## DIRECTIONS:
The answer must consist of every line from the entries below that contains the word "data".

## PROVIDED RECORDS:
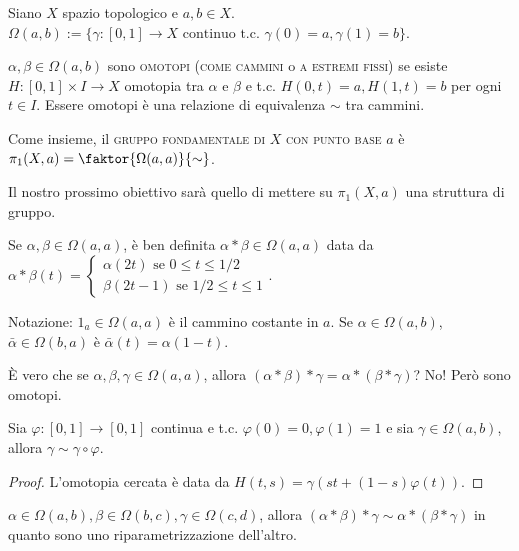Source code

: Siano $X$ spazio topologico e $a, b \in X$. $\Omega(a, b):=\{\gamma:[0, 1] \longrightarrow X \text{ continuo t.c. } \gamma(0)=a, \gamma(1)=b\}$.

\begin{defn}
  $\alpha, \beta \in \Omega(a, b)$ sono \textsc{omotopi} (\textsc{come cammini} o \textsc{a estremi fissi}) se esiste $H:[0, 1] \times I \longrightarrow X$ omotopia tra $\alpha$ e $\beta$ e t.c. $H(0, t)=a, H(1, t)=b$ per ogni $t \in I$. Essere omotopi è una relazione di equivalenza $\sim$ tra cammini.
\end{defn}

\begin{defn}
  Come insieme, il \textsc{gruppo fondamentale di $X$ con punto base $a$} è $\pi_1(X, a)=\faktor{\Omega(a, a)}{\sim}$.
\end{defn}

Il nostro prossimo obiettivo sarà quello di mettere su $\pi_1(X, a)$ una struttura di gruppo.

Se $\alpha, \beta \in \Omega(a, a)$, è ben definita $\alpha * \beta \in \Omega(a, a)$ data da $\alpha * \beta (t)=\begin{cases} \alpha(2t) \text{ se } 0 \le t \le 1/2 \\
\beta(2t-1) \text{ se } 1/2 \le t \le 1 \end{cases}$.

Notazione: $1_a \in \Omega(a, a)$ è il cammino costante in $a$. Se $\alpha \in \Omega(a, b)$, $\bar{\alpha} \in \Omega(b, a)$ è $\bar{\alpha}(t)=\alpha(1-t)$.

È vero che se $\alpha, \beta, \gamma \in \Omega(a, a)$, allora $(\alpha * \beta) * \gamma=\alpha * (\beta * \gamma)$? No! Però sono omotopi. \marginpar{\warningsign}

\begin{lm}
  Sia $\varphi:[0, 1] \longrightarrow [0, 1]$ continua e t.c. $\varphi(0)=0, \varphi(1)=1$ e sia $\gamma \in \Omega(a, b)$, allora $\gamma \sim \gamma \circ \varphi$.
\end{lm}

\begin{proof}
  L'omotopia cercata è data da $H(t, s)=\gamma(st+(1-s)\varphi(t))$.
\end{proof}

\begin{cor}
  $\alpha \in \Omega(a, b), \beta \in \Omega(b, c), \gamma \in \Omega(c, d)$, allora $(\alpha * \beta) * \gamma \sim \alpha * (\beta * \gamma)$ in quanto sono uno riparametrizzazione dell'altro.
\end{cor}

## TASK SOLUTION:
Se $\alpha, \beta \in \Omega(a, a)$, è ben definita $\alpha * \beta \in \Omega(a, a)$ data da $\alpha * \beta (t)=\begin{cases} \alpha(2t) \text{ se } 0 \le t \le 1/2 \\
  L'omotopia cercata è data da $H(t, s)=\gamma(st+(1-s)\varphi(t))$.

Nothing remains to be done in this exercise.